Today I'm going to home in on how to use Eddie's dim-witted, "Are you serious, Clark?" line. Observe:
Exegesis
In this NLCV scene, the adults are in Group 1, led by Clark, whose purpose is to up the Christmas-cheer ante by making the kids, Group 2, believe that Santa was en route. Eddie, the plastic-skulled slow-coach, ruined the illusion with his idiotic, "Are you serious, Clark?"
This classic can be applied to any situation in which there are two groups present: 1) People who are in on the joke/hoax/fib and 2) People who are fleeced by the joke/hoax/fib. When someone from Group 1 doesn't cotton on and unexpectedly joins Group 2, a well-placed, "Are you serious, Clark?" will do the trick nicely.
Real Life Application
Tonight, my parents babysat Ethan while Noah and I had dinner with friends.
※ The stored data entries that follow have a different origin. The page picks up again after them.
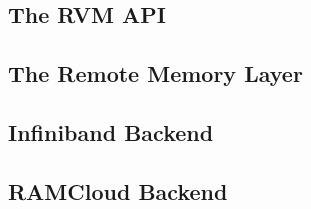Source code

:\subsection{The RVM API}



\subsection{The Remote Memory Layer}



\subsection{Infiniband Backend}



\subsection{RAMCloud Backend}


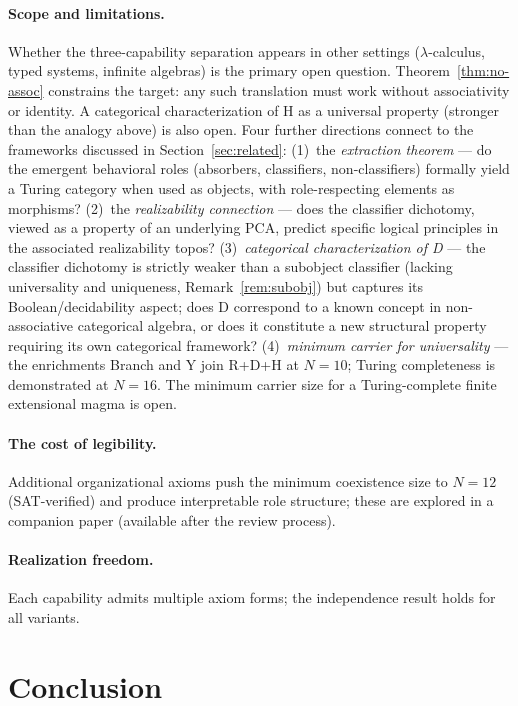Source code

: \documentclass[sigconf,screen,review,anonymous]{acmart}
\theoremstyle{remark}
\begin{document}
\paragraph{Scope and limitations.}
Whether the three-capability separation appears in other settings ($\lambda$-calculus, typed systems, infinite algebras) is the primary open question. Theorem~\ref{thm:no-assoc} constrains the target: any such translation must work without associativity or identity. A categorical characterization of H as a universal property (stronger than the analogy above) is also open. Four further directions connect to the frameworks discussed in Section~\ref{sec:related}: (1)~the \emph{extraction theorem} --- do the emergent behavioral roles (absorbers, classifiers, non-classifiers) formally yield a Turing category when used as objects, with role-respecting elements as morphisms? (2)~the \emph{realizability connection} --- does the classifier dichotomy, viewed as a property of an underlying PCA, predict specific logical principles in the associated realizability topos? (3)~\emph{categorical characterization of D} --- the classifier dichotomy is strictly weaker than a subobject classifier (lacking universality and uniqueness, Remark~\ref{rem:subobj}) but captures its Boolean/decidability aspect; does D correspond to a known concept in non-associative categorical algebra, or does it constitute a new structural property requiring its own categorical framework? (4)~\emph{minimum carrier for universality} --- the enrichments Branch and Y join R+D+H at $N\!=\!10$; Turing completeness is demonstrated at $N\!=\!16$. The minimum carrier size for a Turing-complete finite extensional magma is open.

\paragraph{The cost of legibility.}
Additional organizational axioms push the minimum coexistence size to $N\!=\!12$ (SAT-verified) and produce interpretable role structure; these are explored in a companion paper (available after the review process).

\paragraph{Realization freedom.}
Each capability admits multiple axiom forms; the independence result holds for all variants.

\section{Conclusion}
\end{document}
When we picked him up, he was so wired that he performed a wild dance while thanking God for our tomatoes, then he knocked off everything from atop of the coffee table in a single violent sweep. Naturally, I didn't want him to know Kyle was coming over to do P90X with me—Uncle Kyle coming over would be the perfect excuse to fight the onset of some much-needed sleep. So we staged a hoax: Uncle Kyle would come out to the car and kiss Ethan goodnight, then follow a few minutes later.
Finally
"I THOUGHT KYLE WAS GOING TO YOUR HOUSE," my mother said loudly. While everyone else shouted their reproaches, I knew exactly what needed to be said.
"Are you serious, Clark?"
2 comments:
that is MUCH better than my usual strategy of "shut up-shut up-shut UP..."
Exactly—it's like a sophisticated code.